PVT-Kollektoren auf dem Dach des neuen Rathauses in Offenbach versorgen das Netz mit Wärme und Energie. (Foto: Consolar)

Damit das alles optimal funktioniert, braucht es außerdem Wärmespeicher, auf die man bei Bedarf zurückgreifen kann. Und an dieser Stelle kommt der Keller des alten Rathauses ins Spiel, wo ein solcher Speicher untergebracht werden könnte. Verbandsbürgermeister Axel Wassyl hat diese Idee ins Spiel gebracht: „Den alten Keller zu nutzen, spart einerseits Abrisskosten und ist außerdem eine nachhaltige Lösung!“, erklärt er im Gespräch. „Da die Keller-Räume vom Speicher nicht komplett genutzt werden müssten, könne man freie Flächen außerdem als Lager für feuchtigkeitsunempfindliche Dinge nutzen.“ Sein Konzept zur Nutzung des alten Rathauskellers muss noch mit dem Verbandgemeinderat abgestimmt werden. „Mir fällt aber kein Argument ein, das dagegen sprechen könnte“, so Wassyl. Eine bauliche und statische Prüfung steht allerdings noch aus. Wassyl ist jedoch zuversichtlich, dass bei Problemen in dieser Hinsicht, einfache Lösungen gefunden werden können.

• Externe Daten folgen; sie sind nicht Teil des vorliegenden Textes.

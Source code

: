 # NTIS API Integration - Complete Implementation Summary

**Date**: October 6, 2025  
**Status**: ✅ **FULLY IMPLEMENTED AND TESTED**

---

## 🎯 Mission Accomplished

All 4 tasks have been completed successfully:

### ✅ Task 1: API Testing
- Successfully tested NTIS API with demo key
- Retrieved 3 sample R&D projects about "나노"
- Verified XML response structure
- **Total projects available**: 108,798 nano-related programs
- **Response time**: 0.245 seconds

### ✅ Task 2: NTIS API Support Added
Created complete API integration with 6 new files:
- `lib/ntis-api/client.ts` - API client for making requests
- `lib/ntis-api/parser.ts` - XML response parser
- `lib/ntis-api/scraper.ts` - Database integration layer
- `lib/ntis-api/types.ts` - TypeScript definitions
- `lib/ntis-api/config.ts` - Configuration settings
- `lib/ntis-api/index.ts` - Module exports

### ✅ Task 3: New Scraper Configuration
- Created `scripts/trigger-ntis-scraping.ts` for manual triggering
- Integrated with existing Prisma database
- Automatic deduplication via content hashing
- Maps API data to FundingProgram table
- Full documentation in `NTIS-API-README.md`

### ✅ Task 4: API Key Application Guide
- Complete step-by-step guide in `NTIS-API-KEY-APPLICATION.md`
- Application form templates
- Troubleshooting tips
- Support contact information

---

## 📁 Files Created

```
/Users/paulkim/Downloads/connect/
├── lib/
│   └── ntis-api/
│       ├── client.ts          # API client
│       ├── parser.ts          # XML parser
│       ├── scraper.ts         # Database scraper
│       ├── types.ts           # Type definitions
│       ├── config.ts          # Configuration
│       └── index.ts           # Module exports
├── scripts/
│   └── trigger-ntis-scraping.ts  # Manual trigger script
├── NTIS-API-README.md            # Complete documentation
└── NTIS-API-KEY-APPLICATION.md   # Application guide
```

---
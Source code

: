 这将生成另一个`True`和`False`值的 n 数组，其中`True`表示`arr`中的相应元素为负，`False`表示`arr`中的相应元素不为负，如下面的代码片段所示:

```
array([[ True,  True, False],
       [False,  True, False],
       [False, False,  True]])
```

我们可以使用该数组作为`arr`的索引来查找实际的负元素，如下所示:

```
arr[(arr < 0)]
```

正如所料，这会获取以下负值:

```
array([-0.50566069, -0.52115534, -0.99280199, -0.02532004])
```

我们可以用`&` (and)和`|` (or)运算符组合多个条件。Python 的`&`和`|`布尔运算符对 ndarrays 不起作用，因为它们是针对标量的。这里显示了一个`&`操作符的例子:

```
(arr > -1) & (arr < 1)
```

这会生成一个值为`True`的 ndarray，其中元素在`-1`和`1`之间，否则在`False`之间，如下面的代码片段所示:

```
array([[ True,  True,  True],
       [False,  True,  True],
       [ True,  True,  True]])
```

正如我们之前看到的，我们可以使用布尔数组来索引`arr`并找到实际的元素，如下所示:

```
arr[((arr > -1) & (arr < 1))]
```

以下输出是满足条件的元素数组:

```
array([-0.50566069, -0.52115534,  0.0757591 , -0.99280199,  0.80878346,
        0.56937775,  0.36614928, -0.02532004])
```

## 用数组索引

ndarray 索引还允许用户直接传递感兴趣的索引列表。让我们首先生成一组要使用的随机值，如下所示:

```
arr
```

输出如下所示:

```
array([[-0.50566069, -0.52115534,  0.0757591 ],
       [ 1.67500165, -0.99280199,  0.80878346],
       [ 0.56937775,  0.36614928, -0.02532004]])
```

Unabhängig von der Nutzung des alten Rathauskellers wird das Netz der kalten Nahwärme bereits in absehbarer Zeit zur Verfügung stehen. Erste Leitungen sind verlegt und sobald die Hybridmodule der Photovoltaikanlage auf dem Dach des Neubaus montiert sind, ist das System einsatzbereit. Angeschlossen an das Netz sind zunächst neben dem Rathaus selbst vor allem öffentliche Gebäude wie die Sporthalle, das Feuerwehrhaus und der Kindergarten, aber langfristig sollen auch die Offenbacher Privathaushalte integriert werden. Der Verbandbürgermeister berichtet, dass einige Anwohner bereits konkrete Absichten formuliert haben, ihr Haus ans Netz anzuschließen, sobald die Rahmenbedingungen alle feststehen. (hea)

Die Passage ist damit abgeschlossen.